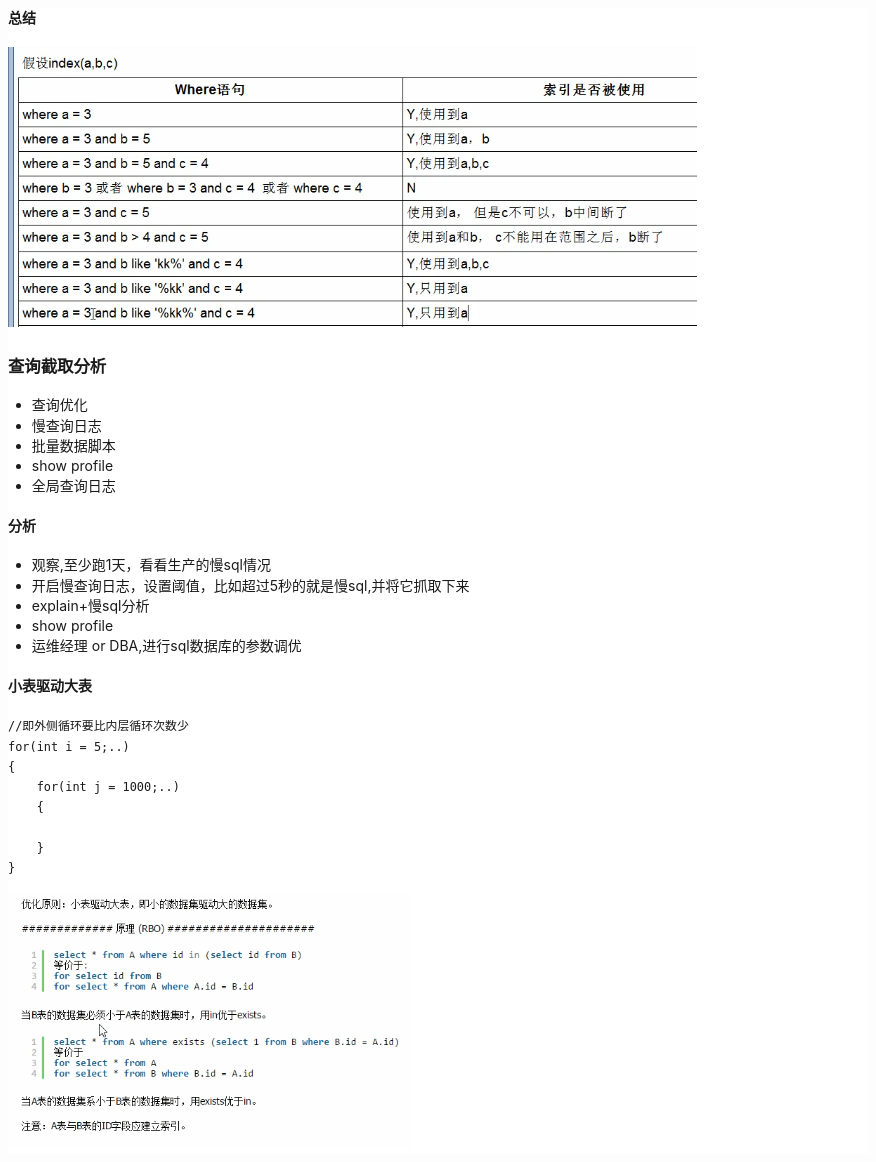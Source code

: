 #### 总结

![Image](./img/image_2021-04-05-14-16-07.png)

### 查询截取分析

* 查询优化
* 慢查询日志
* 批量数据脚本
* show profile
* 全局查询日志

#### 分析

* 观察,至少跑1天，看看生产的慢sql情况
* 开启慢查询日志，设置阈值，比如超过5秒的就是慢sql,并将它抓取下来
* explain+慢sql分析
* show profile
* 运维经理 or DBA,进行sql数据库的参数调优

#### 小表驱动大表

    //即外侧循环要比内层循环次数少
    for(int i = 5;..)
    {
        for(int j = 1000;..)
        {
    
        }
    }

![Image](./img/image_2021-04-05-14-35-20.png)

**PROBLEM**
What you return must match, line for line, the data from the line containing "运维经理 or DBA,进行sql数据库的参数调优" to its end, both ends included.

**EXERCISE OUTPUT**
* 运维经理 or DBA,进行sql数据库的参数调优

#### 小表驱动大表

    //即外侧循环要比内层循环次数少
    for(int i = 5;..)
    {
        for(int j = 1000;..)
        {
    
        }
    }

![Image](./img/image_2021-04-05-14-35-20.png)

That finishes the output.